→ **EXERCISE DETAILS**:
Leave out the pictures, then output the lines of the records below from the first through the one containing "js에서 이벤트를 먼저 처리하고 css가 변경되는 루프의 예시를 보자.".

→ **LISTED RECORDS**:
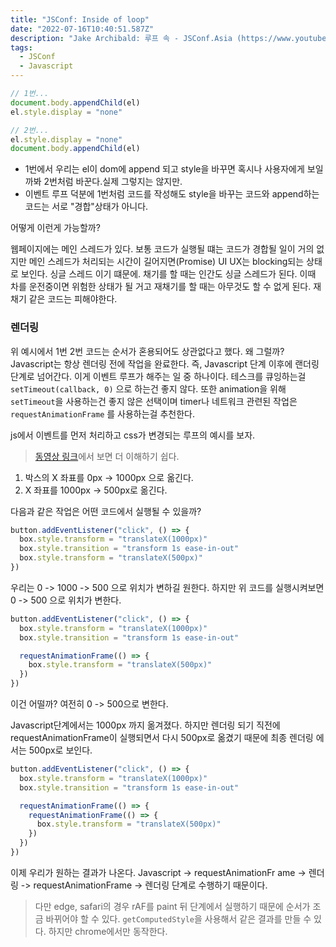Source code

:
 ```yaml
---
title: "JSConf: Inside of loop"
date: "2022-07-16T10:40:51.587Z"
description: "Jake Archibald: 루프 속 - JSConf.Asia (https://www.youtube.com/watch?v=cCOL7MC4Pl0)"
tags:
  - JSConf
  - Javascript
---
```


```js
// 1번...
document.body.appendChild(el)
el.style.display = "none"

// 2번...
el.style.display = "none"
document.body.appendChild(el)
```

- 1번에서 우리는 el이 dom에 append 되고 style을 바꾸면 혹시나 사용자에게 보일까봐 2번처럼 바꾼다.실제 그렇지는 않지만.
- 이벤트 루프 덕분에 1번처럼 코드를 작성해도 style을 바꾸는 코드와 append하는 코드는 서로 "경합"상태가 아니다.

어떻게 이런게 가능할까?

웹페이지에는 메인 스레드가 있다.
보통 코드가 실행될 떄는 코드가 경합될 일이 거의 없지만 메인 스레드가 처리되는 시간이 길어지면(Promise) UI UX는 blocking되는 상태로 보인다. 싱글 스레드 이기 떄문에. 채기를 할 때는 인간도 싱글 스레드가 된다. 이때 차를 운전중이면 위험한 상태가 될 거고 재채기를 할 때는 아무것도 할 수 없게 된다.
재채기 같은 코드는 피해야한다.

### 렌더링

위 예시에서 1번 2번 코드는 순서가 혼용되어도 상관없다고 했다. 왜 그럴까?
Javascript는 항상 렌더링 전에 작업을 완료한다. 즉, Javascript 단계 이후에 랜더링 단계로 넘어간다.
이게 이벤트 루프가 해주는 일 중 하나이다.
테스크를 큐잉하는걸 `setTimeout(callback, 0)` 으로 하는건 좋지 않다.
또한 animation을 위해 `setTimeout`을 사용하는건 좋지 않은 선택이며 timer나 네트워크 관련된 작업은 `requestAnimationFrame` 를 사용하는걸 추천한다.

js에서 이벤트를 먼저 처리하고 css가 변경되는 루프의 예시를 보자.

> [동영상 링크](https://youtu.be/cCOL7MC4Pl0?t=1186)에서 보면 더 이해하기 쉽다.

1. 박스의 X 좌표를 0px -> 1000px 으로 옮긴다.
2. X 좌표를 1000px -> 500px로 옮긴다.

다음과 같은 작업은 어떤 코드에서 실행될 수 있을까?

```js
button.addEventListener("click", () => {
  box.style.transform = "translateX(1000px)"
  box.style.transition = "transform 1s ease-in-out"
  box.style.transform = "translateX(500px)"
})
```

우리는 0 -> 1000 -> 500 으로 위치가 변하길 원한다.
하지만 위 코드를 실행시켜보면 0 -> 500 으로 위치가 변한다.

```js
button.addEventListener("click", () => {
  box.style.transform = "translateX(1000px)"
  box.style.transition = "transform 1s ease-in-out"

  requestAnimationFrame(() => {
    box.style.transform = "translateX(500px)"
  })
})
```

이건 어떨까?
여전히 0 -> 500으로 변한다.

Javascript단계에서는 1000px 까지 옮겨졌다.
하지만 렌더링 되기 직전에 requestAnimationFrame이 실행되면서 다시 500px로 옮겼기 때문에 최종 렌더링 에서는 500px로 보인다.

```js
button.addEventListener("click", () => {
  box.style.transform = "translateX(1000px)"
  box.style.transition = "transform 1s ease-in-out"

  requestAnimationFrame(() => {
    requestAnimationFrame(() => {
      box.style.transform = "translateX(500px)"
    })
  })
})
```

이제 우리가 원하는 결과가 나온다.
Javascript -> requestAnimationFr ame -> 렌더링 -> requestAnimationFrame -> 렌더링 단계로 수행하기 때문이다.

> 다만 edge, safari의 경우 rAF를 paint 뒤 단계에서 실행하기 때문에 순서가 조금 바뀌어야 할 수 있다.
> `getComputedStyle`을 사용해서 같은 결과를 만들 수 있다. 하지만 chrome에서만 동작한다.
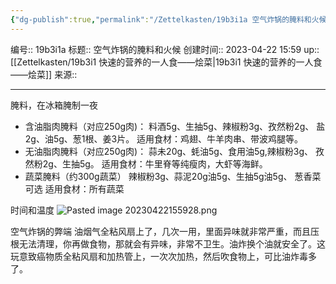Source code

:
 ```yaml
---
{"dg-publish":true,"permalink":"/Zettelkasten/19b3i1a 空气炸锅的腌料和火候/","dgPassFrontmatter":true}
---
```


编号:: 19b3i1a
标题:: 空气炸锅的腌料和火候
创建时间:: 2023-04-22 15:59
up:: [[Zettelkasten/19b3i1 快速的营养的一人食——烩菜\|19b3i1 快速的营养的一人食——烩菜]]
来源:: 

---
腌料，在冰箱腌制一夜
- 含油脂肉腌料（对应250g肉)：
料酒5g、生抽5g、辣椒粉3g、孜然粉2g、
盐2g、油5g、葱1根、姜3片。
适用食材：鸡翅、牛羊肉串、带波鸡腿等。
- 无油脂肉腌料（对应250g肉)：
蒜未20g、蚝油5g、食用油5g,辣椒粉3g、
孜然粉2g、生抽5g。
适用食材：牛里脊等纯瘦肉，大虾等海鲜。
- 蔬菜腌料（约300g蔬菜）
辣椒粉3g、蒜泥20g油5g、生抽5g油5g、
葱香菜可选
适用食材：所有蔬菜

时间和温度
![Pasted image 20230422155928.png](/img/user/attachment/Pasted%20image%2020230422155928.png)

空气炸锅的弊端
油烟气全粘风扇上了，几次一用，里面异味就非常严重，而且压根无法清理，你再做食物，那就会有异味，非常不卫生。油炸换个油就安全了。这玩意致癌物质全粘风扇和加热管上，一次次加热，然后吹食物上，可比油炸毒多了。​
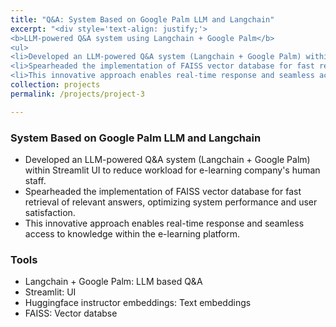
 ```yaml
---
title: "Q&A: System Based on Google Palm LLM and Langchain"
excerpt: "<div style='text-align: justify;'> 
<b>LLM-powered Q&A system using Langchain + Google Palm</b>
<ul>
<li>Developed an LLM-powered Q&A system (Langchain + Google Palm) within Streamlit UI to reduce workload for e-learning company.</li>
<li>Spearheaded the implementation of FAISS vector database for fast retrieval of relevant answers, optimizing system performance and user satisfaction.</li> 
<li>This innovative approach enables real-time response and seamless access to knowledge within the e-learning platform.</li>"
collection: projects
permalink: /projects/project-3

---
```


### System Based on Google Palm LLM and Langchain

- Developed an LLM-powered Q&A system (Langchain + Google Palm) within Streamlit UI to reduce workload for e-learning company's human staff.
- Spearheaded the implementation of FAISS vector database for fast retrieval of relevant answers, optimizing system performance and user satisfaction. 
- This innovative approach enables real-time response and seamless access to knowledge within the e-learning platform.

### Tools
- Langchain + Google Palm: LLM based Q&A
- Streamlit: UI
- Huggingface instructor embeddings: Text embeddings
- FAISS: Vector databse
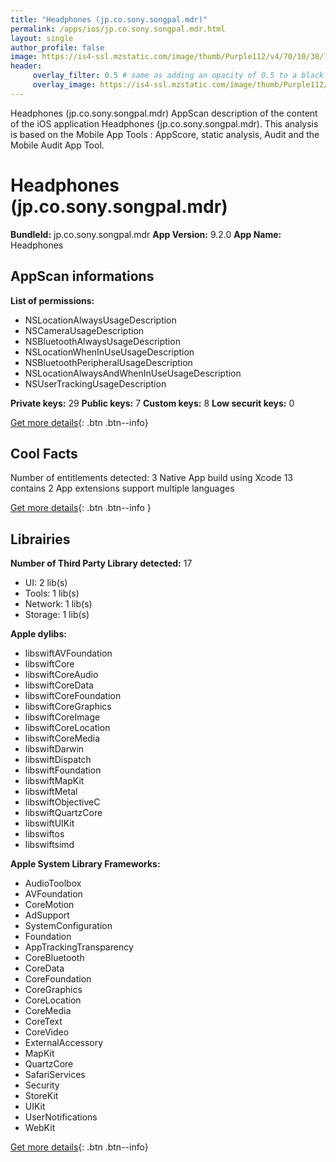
 ```yaml
---
title: "Headphones (jp.co.sony.songpal.mdr)"
permalink: /apps/ios/jp.co.sony.songpal.mdr.html
layout: single
author_profile: false
image: https://is4-ssl.mzstatic.com/image/thumb/Purple112/v4/70/10/38/701038a5-f4e9-0735-494b-e9412214c15d/AppIcon-0-0-1x_U007emarketing-0-0-0-2-0-0-sRGB-0-0-0-GLES2_U002c0-512MB-85-220-0-0.png/512x512bb.jpg
header: 
     overlay_filter: 0.5 # same as adding an opacity of 0.5 to a black background
     overlay_image: https://is4-ssl.mzstatic.com/image/thumb/Purple112/v4/70/10/38/701038a5-f4e9-0735-494b-e9412214c15d/AppIcon-0-0-1x_U007emarketing-0-0-0-2-0-0-sRGB-0-0-0-GLES2_U002c0-512MB-85-220-0-0.png/512x512bb.jpg
---
```

Headphones (jp.co.sony.songpal.mdr) AppScan description of the content of the iOS application Headphones (jp.co.sony.songpal.mdr). This analysis is based on the Mobile App Tools : AppScore, static analysis, Audit and the Mobile Audit App Tool.

# Headphones (jp.co.sony.songpal.mdr)

**BundleId:** jp.co.sony.songpal.mdr
**App Version:** 9.2.0
**App Name:** Headphones


## AppScan informations 

**List of permissions:** 
- NSLocationAlwaysUsageDescription
- NSCameraUsageDescription
- NSBluetoothAlwaysUsageDescription
- NSLocationWhenInUseUsageDescription
- NSBluetoothPeripheralUsageDescription
- NSLocationAlwaysAndWhenInUseUsageDescription
- NSUserTrackingUsageDescription
  
  
**Private keys:** 29
**Public keys:** 7
**Custom keys:** 8
**Low securit keys:** 0
  
[Get more details](/pricing.html){: .btn .btn--info}

## Cool Facts

Number of entitlements detected: 3
Native App
build using Xcode 13
contains 2 App extensions
support multiple languages
  
[Get more details](/pricing.html){: .btn .btn--info }

## Librairies 
**Number of Third Party Library detected:** 17
- UI: 2 lib(s)
- Tools: 1 lib(s)
- Network: 1 lib(s)
- Storage: 1 lib(s)


**Apple dylibs:**
- libswiftAVFoundation
- libswiftCore
- libswiftCoreAudio
- libswiftCoreData
- libswiftCoreFoundation
- libswiftCoreGraphics
- libswiftCoreImage
- libswiftCoreLocation
- libswiftCoreMedia
- libswiftDarwin
- libswiftDispatch
- libswiftFoundation
- libswiftMapKit
- libswiftMetal
- libswiftObjectiveC
- libswiftQuartzCore
- libswiftUIKit
- libswiftos
- libswiftsimd


**Apple System Library Frameworks:**
- AudioToolbox
- AVFoundation
- CoreMotion
- AdSupport
- SystemConfiguration
- Foundation
- AppTrackingTransparency
- CoreBluetooth
- CoreData
- CoreFoundation
- CoreGraphics
- CoreLocation
- CoreMedia
- CoreText
- CoreVideo
- ExternalAccessory
- MapKit
- QuartzCore
- SafariServices
- Security
- StoreKit
- UIKit
- UserNotifications
- WebKit


  
[Get more details](/pricing.html){: .btn .btn--info}

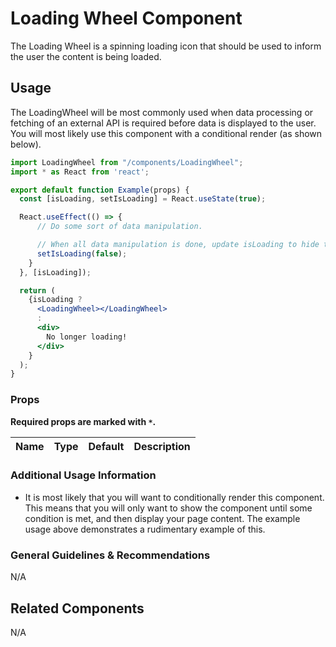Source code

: # Loading Wheel Component

The Loading Wheel is a spinning loading icon that should be used to inform the user the content is being loaded.

## Usage

The LoadingWheel will be most commonly used when data processing or fetching of an external API is required before data is displayed to the user. You will most likely use this component with a conditional render (as shown below).

```jsx
import LoadingWheel from "/components/LoadingWheel";
import * as React from 'react';

export default function Example(props) {
  const [isLoading, setIsLoading] = React.useState(true);

  React.useEffect(() => {
      // Do some sort of data manipulation.

      // When all data manipulation is done, update isLoading to hide the spinner.
      setIsLoading(false);
    }
  }, [isLoading]);

  return (
    {isLoading ?
      <LoadingWheel></LoadingWheel>
      :
      <div>
        No longer loading!
      </div>
    }
  );
}
```

### Props

**Required props are marked with `*`.**

| Name                   | Type      | Default                       | Description                                                                        |
| ---------------------- | ----------| ----------------------------- | ---------------------------------------------------------------------------------- |


### Additional Usage Information

- It is most likely that you will want to conditionally render this component. This means that you will only want to show the <LoadingWheel> component until some condition is met, and then display your page content. The example usage above demonstrates a rudimentary example of this.

### General Guidelines & Recommendations

N/A

## Related Components

N/A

→ **ANSWER SPACE**:
Source code

:
 ```yaml
---
title: "JSConf: Inside of loop"
date: "2022-07-16T10:40:51.587Z"
description: "Jake Archibald: 루프 속 - JSConf.Asia (https://www.youtube.com/watch?v=cCOL7MC4Pl0)"
tags:
  - JSConf
  - Javascript
---
```


```js
// 1번...
document.body.appendChild(el)
el.style.display = "none"

// 2번...
el.style.display = "none"
document.body.appendChild(el)
```

- 1번에서 우리는 el이 dom에 append 되고 style을 바꾸면 혹시나 사용자에게 보일까봐 2번처럼 바꾼다.실제 그렇지는 않지만.
- 이벤트 루프 덕분에 1번처럼 코드를 작성해도 style을 바꾸는 코드와 append하는 코드는 서로 "경합"상태가 아니다.

어떻게 이런게 가능할까?

웹페이지에는 메인 스레드가 있다.
보통 코드가 실행될 떄는 코드가 경합될 일이 거의 없지만 메인 스레드가 처리되는 시간이 길어지면(Promise) UI UX는 blocking되는 상태로 보인다. 싱글 스레드 이기 떄문에. 채기를 할 때는 인간도 싱글 스레드가 된다. 이때 차를 운전중이면 위험한 상태가 될 거고 재채기를 할 때는 아무것도 할 수 없게 된다.
재채기 같은 코드는 피해야한다.

### 렌더링

위 예시에서 1번 2번 코드는 순서가 혼용되어도 상관없다고 했다. 왜 그럴까?
Javascript는 항상 렌더링 전에 작업을 완료한다. 즉, Javascript 단계 이후에 랜더링 단계로 넘어간다.
이게 이벤트 루프가 해주는 일 중 하나이다.
테스크를 큐잉하는걸 `setTimeout(callback, 0)` 으로 하는건 좋지 않다.
또한 animation을 위해 `setTimeout`을 사용하는건 좋지 않은 선택이며 timer나 네트워크 관련된 작업은 `requestAnimationFrame` 를 사용하는걸 추천한다.

js에서 이벤트를 먼저 처리하고 css가 변경되는 루프의 예시를 보자.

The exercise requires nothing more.